= Population (human biology) =

Set of people living in a particular area or interbreeding

A human population is the set of people living in a particular geographic area, increasing or decreasing in size over time, but in human biology, a human population may be defined more precisely as "a group of individuals who are more likely to mate among themselves than among others", which is influenced by a number of social and cultural factors. Thus, a larger geographic population can be considered as made of smaller breeding populations that coexist together, but in practice, a population is usually defined by a geographic area, which can be based on a settlement, or larger territories (a country, region, city, or the whole world).

Population genetics studies differences between populations and differences inside a population. 99.9% of the human genome remains the same across all human populations, but the other genes can be different. Populations tend to have different phenotypic traits based on their geographical location and so may carry varying gene pools, but physical traits are not often used to define a population. Aside from the term "population", humans can also be grouped as races and ethnic groups.

Demography is the statistical study of human populations. Additional criteria may be used to define a demographic population or subpopulation, such as sex and age, as in the female population over 60 years of age. Demographic statistics may involve the structure (like age and sex distribution), spatial distribution, and size of a population, or involve population dynamics (the change of the size and age of a population). However, demographers use the term "population" differently from biologists, even if there are some similarities between these definitions: biologists study the number of individuals in a particular area and its evolution over time under varying conditions, while demographers count individuals by some certain criteria at a given time in a specific region.

== Etymology ==
The word population evolved from the Latin word "populus", which means "people" and which was originally used in the context of citizens of a specific place. Initially, population was a verbal noun describing a process or a state (such as an increase of inhabitants), but this definition later became archaic. The first known usage of the term dates back to the 1500s. Francis Bacon is credited to be the first who used it in its modern sense.

==Background==
In biology, one definition of "population" is about interbreeding individuals, and in genetics, a definition may be about a common gene pool.
More specifically, in biology the term "population" usually describes members of a species that can interbreed with each other and are geographically isolated from the other populations of the same species.

== Definition ==
Since all humans belong to the same species (Homo sapiens), they are all able to interbreed. Nevertheless, they represent different populations, separated from each other geographically, though modern global migration and transportation reduces boundaries between populations.

A single geographic area does not have to contain only one human population. Multiple human populations can coexist on the same territory because mating between them could be limited by such factors as ethnicity, education level, social status, and religion. Although nations and populations may overlap, their boundaries can be different. In biological anthropology, the definition of "population" also considers the culture shared between individuals and the time period in which a population lived, since the shared culture influenced mating behavior.
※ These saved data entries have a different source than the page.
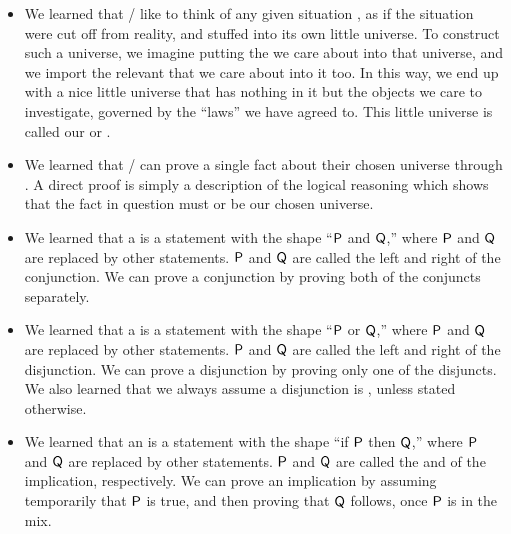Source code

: \documentclass[../../../main.tex]{subfiles}
\begin{document}
\begin{itemize}
  
  \item We learned that \mathers/ like to think of any given situation , as if the situation were cut off from reality, and stuffed into its own little universe. To construct such a universe, we imagine putting the  we care about into that universe, and we import the relevant  that we care about into it too. In this way, we end up with a nice little universe that has nothing in it but the objects we care to investigate, governed by the ``laws'' we have agreed to. This little universe is called our  or .
  
  \item We learned that \mathers/ can prove a single fact about their chosen universe through . A direct proof is simply a description of the logical reasoning which shows that the fact in question must  or be  our chosen universe.
  
  \item We learned that a  is a statement with the shape ``$\P/$ and $\Q/$,'' where $\P/$ and $\Q/$ are replaced by other statements. $\P/$ and $\Q/$ are called the left and right  of the conjunction. We can prove a conjunction by proving both of the conjuncts separately.
  
  \item We learned that a  is a statement with the shape ``$\P/$ or $\Q/$,'' where $\P/$ and $\Q/$ are replaced by other statements. $\P/$ and $\Q/$ are called the left and right  of the disjunction. We can prove a disjunction by proving only one of the disjuncts. We also learned that we always assume a disjunction is , unless stated otherwise.
  
  \item We learned that an  is a statement with the shape ``if $\P/$ then $\Q/$,'' where $\P/$ and $\Q/$ are replaced by other statements. $\P/$ and $\Q/$ are called the  and  of the implication, respectively. We can prove an implication by assuming temporarily that $\P/$ is true, and then proving that $\Q/$ follows, once $\P/$ is in the mix.
  
\end{itemize}
\end{document}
Physical characteristics (like eye color) are not typically used by biologists to define a population, since grouping people by one physical trait does not make them similar in other traits. If this was the case, a single individual would be a member of numerous groups. Human races are not considered populations either, because races can include smaller populations and definitions of some of the races are originally based on physical characteristics. Although the opposite opinion exists, thinking of a race as being of a population subdivided into demes.

== Difference from other animals ==
There are three main factors that limit the size of a population in humans and other animals: available food sources, diseases and the environment. Humans differ from other animals in that they have cultural, social, and technological factors that influence reproduction and population growth. Among technological factors, medicine has improved overall health and lowered mortality rate.